§ **MATERIAL FOR THIS EXERCISE**:
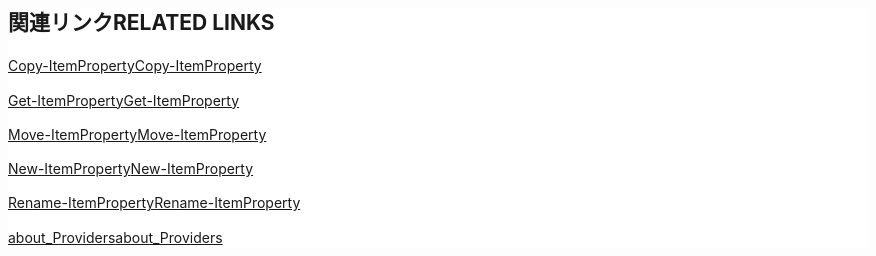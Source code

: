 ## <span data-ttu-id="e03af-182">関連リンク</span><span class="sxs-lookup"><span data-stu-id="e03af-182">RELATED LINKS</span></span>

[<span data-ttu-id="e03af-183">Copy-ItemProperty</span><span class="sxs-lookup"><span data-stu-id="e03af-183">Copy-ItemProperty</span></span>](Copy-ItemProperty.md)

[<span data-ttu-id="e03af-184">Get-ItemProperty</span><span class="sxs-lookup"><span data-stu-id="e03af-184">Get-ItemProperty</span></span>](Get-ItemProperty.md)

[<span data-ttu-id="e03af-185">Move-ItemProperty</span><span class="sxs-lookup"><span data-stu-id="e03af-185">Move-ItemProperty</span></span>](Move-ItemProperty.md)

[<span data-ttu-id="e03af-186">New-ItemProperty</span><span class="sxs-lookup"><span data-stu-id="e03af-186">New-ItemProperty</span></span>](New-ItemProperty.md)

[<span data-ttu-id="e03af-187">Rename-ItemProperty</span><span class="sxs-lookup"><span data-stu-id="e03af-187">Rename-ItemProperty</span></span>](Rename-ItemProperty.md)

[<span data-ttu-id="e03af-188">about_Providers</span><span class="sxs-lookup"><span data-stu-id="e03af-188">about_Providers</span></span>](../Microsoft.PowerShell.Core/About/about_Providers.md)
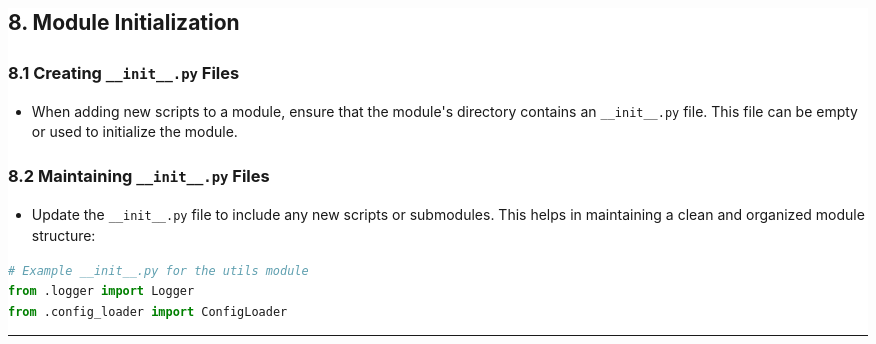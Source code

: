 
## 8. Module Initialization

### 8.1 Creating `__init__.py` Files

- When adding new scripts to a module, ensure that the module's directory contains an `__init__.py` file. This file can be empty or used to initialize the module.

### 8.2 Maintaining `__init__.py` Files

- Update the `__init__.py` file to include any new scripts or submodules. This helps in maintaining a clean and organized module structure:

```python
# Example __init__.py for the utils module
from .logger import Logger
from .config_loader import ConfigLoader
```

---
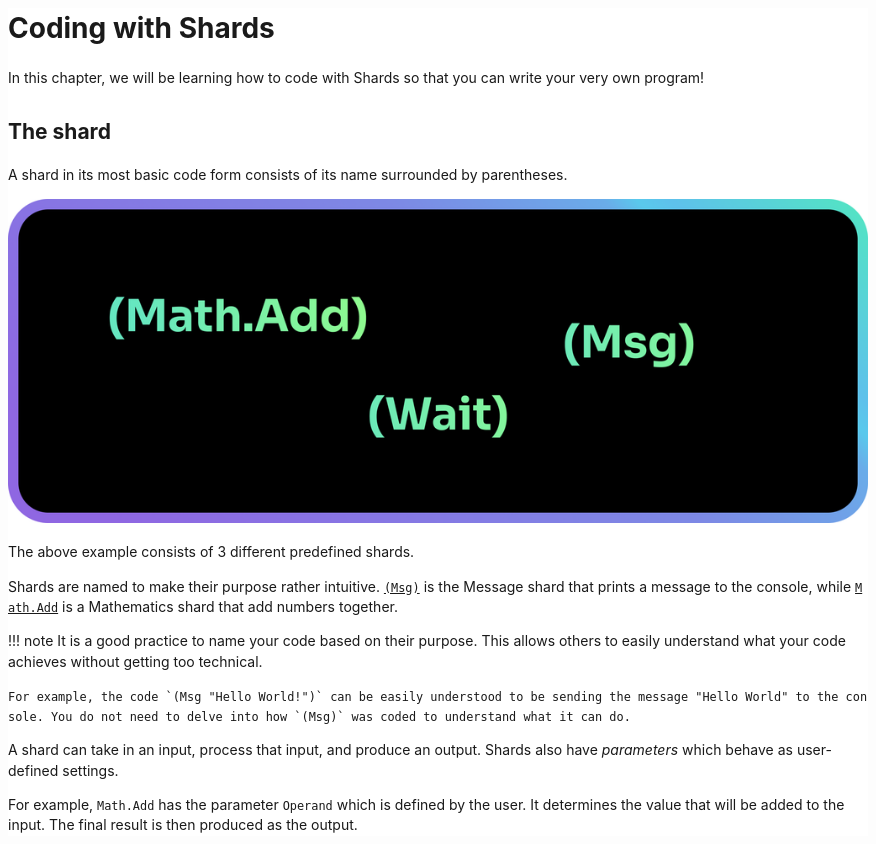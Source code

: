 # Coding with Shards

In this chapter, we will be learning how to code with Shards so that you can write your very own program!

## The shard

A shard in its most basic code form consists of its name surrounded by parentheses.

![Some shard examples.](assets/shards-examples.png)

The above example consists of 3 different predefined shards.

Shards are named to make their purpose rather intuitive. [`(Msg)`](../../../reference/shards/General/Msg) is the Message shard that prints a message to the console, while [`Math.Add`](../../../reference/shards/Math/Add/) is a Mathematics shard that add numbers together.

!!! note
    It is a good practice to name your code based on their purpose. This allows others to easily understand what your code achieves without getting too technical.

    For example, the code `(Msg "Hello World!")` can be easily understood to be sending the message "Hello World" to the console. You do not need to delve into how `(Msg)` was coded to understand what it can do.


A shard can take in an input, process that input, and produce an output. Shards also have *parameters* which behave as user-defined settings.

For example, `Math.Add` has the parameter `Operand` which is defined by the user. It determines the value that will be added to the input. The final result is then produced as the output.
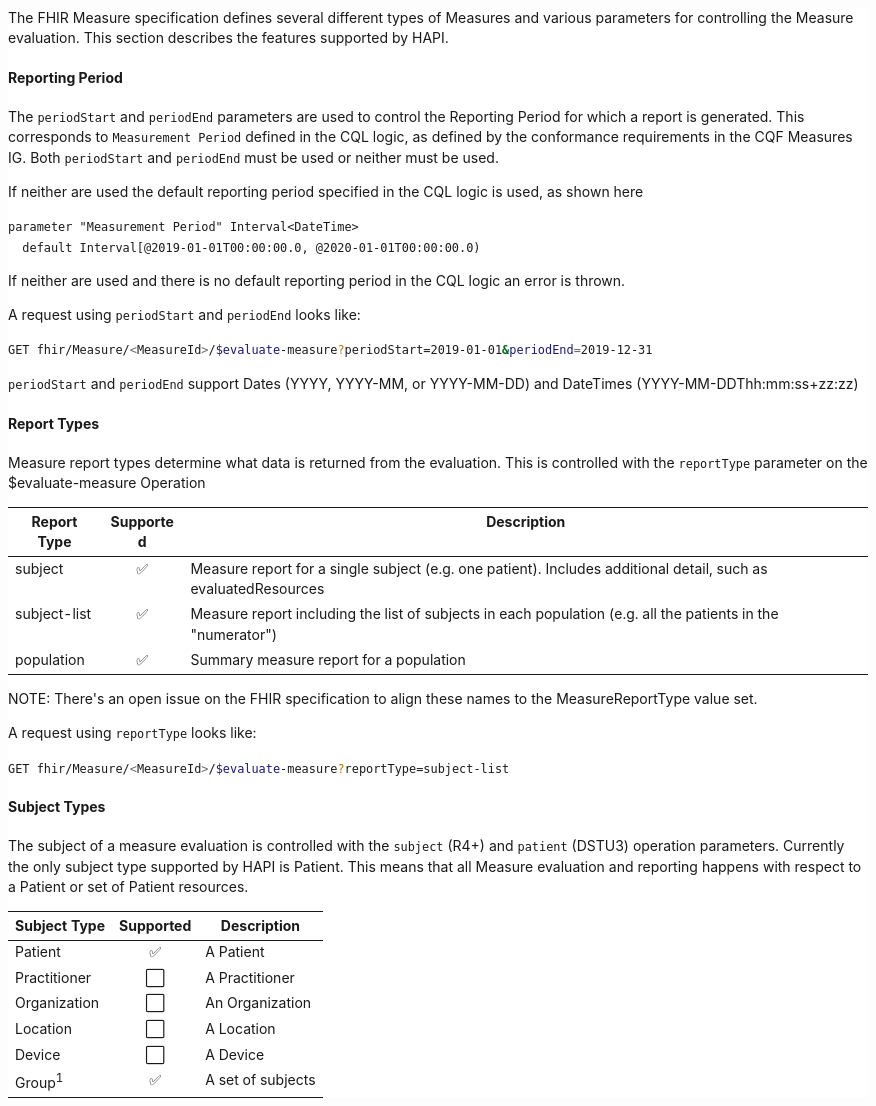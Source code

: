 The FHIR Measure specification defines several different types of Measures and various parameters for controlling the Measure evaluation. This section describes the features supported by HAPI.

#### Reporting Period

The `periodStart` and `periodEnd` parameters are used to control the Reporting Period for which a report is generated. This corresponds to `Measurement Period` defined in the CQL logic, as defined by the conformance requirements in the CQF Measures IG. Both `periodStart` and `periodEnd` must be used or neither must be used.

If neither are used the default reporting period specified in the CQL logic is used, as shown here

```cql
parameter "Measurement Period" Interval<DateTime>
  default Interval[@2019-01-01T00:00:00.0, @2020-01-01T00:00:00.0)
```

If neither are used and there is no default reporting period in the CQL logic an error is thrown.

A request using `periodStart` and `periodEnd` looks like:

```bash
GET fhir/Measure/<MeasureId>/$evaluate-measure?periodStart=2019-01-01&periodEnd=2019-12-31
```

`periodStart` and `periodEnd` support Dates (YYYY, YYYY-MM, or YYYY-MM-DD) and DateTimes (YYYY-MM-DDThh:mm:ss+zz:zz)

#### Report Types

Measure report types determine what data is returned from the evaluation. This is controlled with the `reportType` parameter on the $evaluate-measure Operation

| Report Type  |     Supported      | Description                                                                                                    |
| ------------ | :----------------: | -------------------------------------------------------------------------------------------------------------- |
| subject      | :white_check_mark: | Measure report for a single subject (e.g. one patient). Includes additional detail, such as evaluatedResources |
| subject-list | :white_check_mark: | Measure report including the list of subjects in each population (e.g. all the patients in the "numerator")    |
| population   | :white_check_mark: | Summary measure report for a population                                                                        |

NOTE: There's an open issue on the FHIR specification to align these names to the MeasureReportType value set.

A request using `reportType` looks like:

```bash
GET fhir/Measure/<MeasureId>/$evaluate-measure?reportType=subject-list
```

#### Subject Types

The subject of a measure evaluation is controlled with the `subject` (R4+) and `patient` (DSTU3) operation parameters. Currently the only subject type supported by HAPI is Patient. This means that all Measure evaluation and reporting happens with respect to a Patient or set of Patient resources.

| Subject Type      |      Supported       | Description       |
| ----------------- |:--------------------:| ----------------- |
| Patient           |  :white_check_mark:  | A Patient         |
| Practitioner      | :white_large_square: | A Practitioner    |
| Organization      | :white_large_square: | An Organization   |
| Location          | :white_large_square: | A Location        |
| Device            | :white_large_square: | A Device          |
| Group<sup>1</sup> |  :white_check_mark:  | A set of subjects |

...

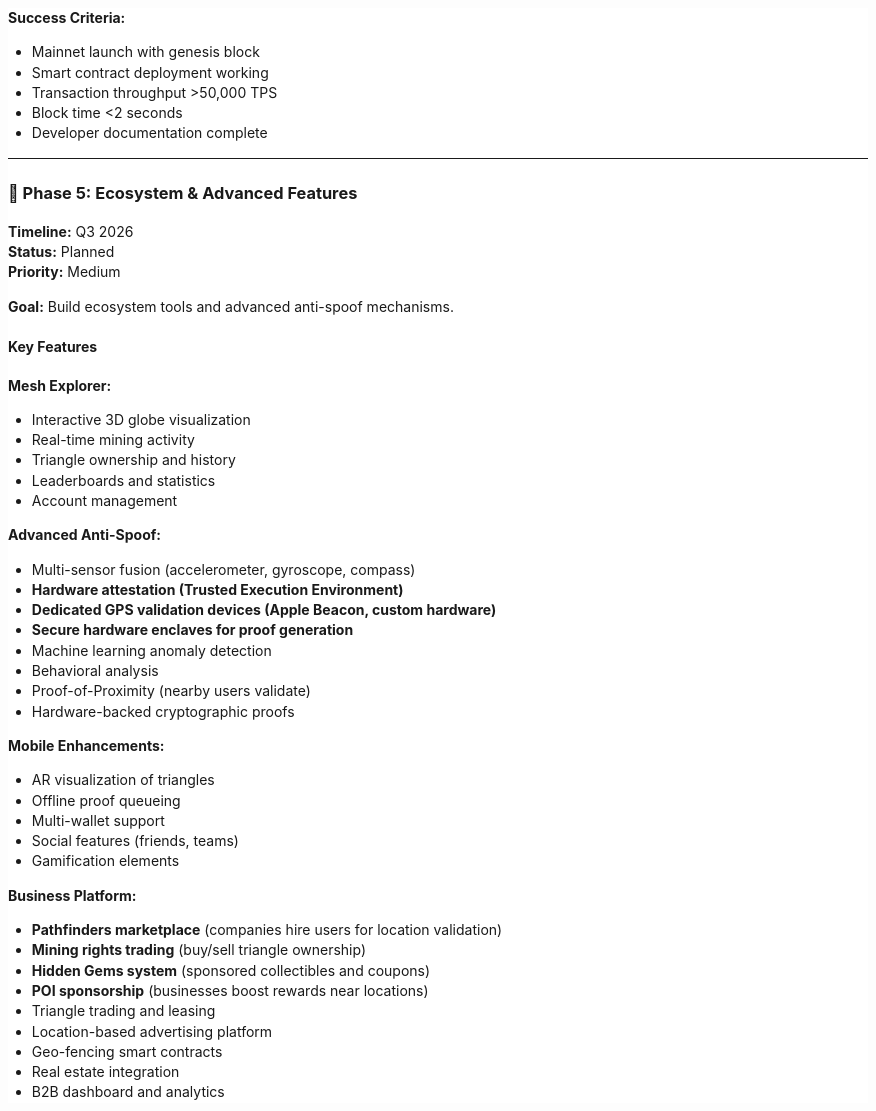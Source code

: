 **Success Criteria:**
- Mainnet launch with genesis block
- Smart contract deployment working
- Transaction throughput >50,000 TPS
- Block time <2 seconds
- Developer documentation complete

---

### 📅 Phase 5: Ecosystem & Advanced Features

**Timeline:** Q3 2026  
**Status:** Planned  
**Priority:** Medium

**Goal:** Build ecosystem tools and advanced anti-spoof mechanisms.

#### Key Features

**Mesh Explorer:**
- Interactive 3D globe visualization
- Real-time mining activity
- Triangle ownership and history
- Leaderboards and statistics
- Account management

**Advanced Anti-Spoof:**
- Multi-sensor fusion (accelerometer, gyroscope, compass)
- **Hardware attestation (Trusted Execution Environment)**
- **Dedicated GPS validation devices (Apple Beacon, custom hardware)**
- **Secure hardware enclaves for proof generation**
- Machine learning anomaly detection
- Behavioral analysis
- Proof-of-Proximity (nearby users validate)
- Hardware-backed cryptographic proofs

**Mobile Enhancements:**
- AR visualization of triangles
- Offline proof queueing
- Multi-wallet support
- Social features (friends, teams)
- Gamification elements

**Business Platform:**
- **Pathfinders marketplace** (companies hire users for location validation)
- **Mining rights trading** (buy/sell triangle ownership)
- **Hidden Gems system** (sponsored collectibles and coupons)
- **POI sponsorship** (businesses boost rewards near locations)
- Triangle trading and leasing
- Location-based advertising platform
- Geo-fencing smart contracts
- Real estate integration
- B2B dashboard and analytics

--

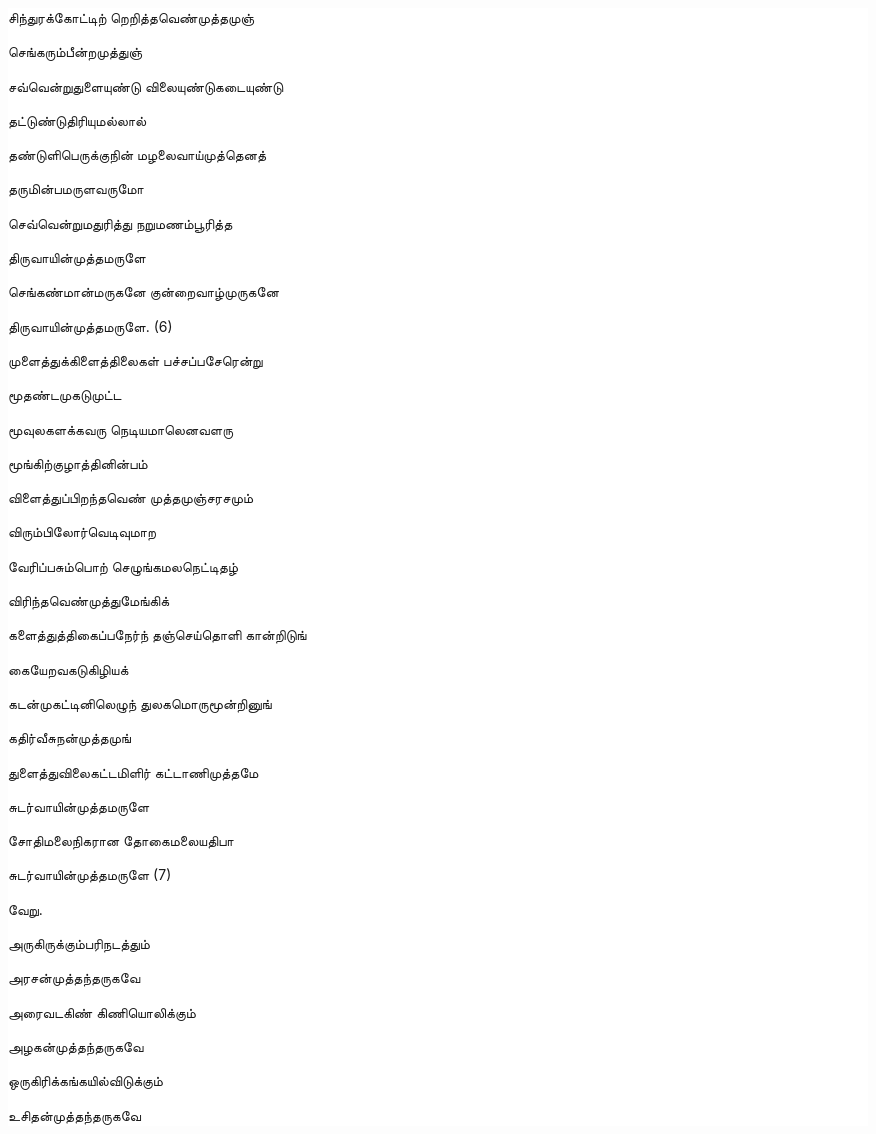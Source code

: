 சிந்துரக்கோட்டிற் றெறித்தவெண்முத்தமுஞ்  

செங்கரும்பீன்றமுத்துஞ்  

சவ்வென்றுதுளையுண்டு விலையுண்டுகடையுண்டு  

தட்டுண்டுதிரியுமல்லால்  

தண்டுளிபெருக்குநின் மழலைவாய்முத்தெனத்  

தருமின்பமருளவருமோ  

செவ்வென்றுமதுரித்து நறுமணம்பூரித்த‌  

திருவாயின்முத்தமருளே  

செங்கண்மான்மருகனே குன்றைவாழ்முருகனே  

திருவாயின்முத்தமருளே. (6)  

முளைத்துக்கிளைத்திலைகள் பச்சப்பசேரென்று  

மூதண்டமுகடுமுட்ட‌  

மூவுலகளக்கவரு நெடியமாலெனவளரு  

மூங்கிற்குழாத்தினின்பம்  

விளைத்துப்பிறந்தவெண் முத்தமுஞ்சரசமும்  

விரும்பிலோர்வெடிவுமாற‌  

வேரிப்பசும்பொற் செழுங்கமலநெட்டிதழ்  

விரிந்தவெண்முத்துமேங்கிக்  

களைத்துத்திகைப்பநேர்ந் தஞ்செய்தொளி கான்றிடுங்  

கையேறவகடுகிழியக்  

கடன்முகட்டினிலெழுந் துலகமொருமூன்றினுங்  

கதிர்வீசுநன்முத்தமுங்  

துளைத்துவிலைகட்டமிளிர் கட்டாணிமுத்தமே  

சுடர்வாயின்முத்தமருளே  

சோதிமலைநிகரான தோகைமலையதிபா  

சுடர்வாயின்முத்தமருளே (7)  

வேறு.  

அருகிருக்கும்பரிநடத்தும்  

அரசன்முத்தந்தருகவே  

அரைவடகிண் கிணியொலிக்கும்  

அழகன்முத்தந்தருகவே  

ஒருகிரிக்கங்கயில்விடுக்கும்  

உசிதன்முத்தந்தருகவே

§ **TASK BRIEF**:
For the word "import", count the lines of the data that contain it and report only the total.

§ **YOUR RESPONSE**:
2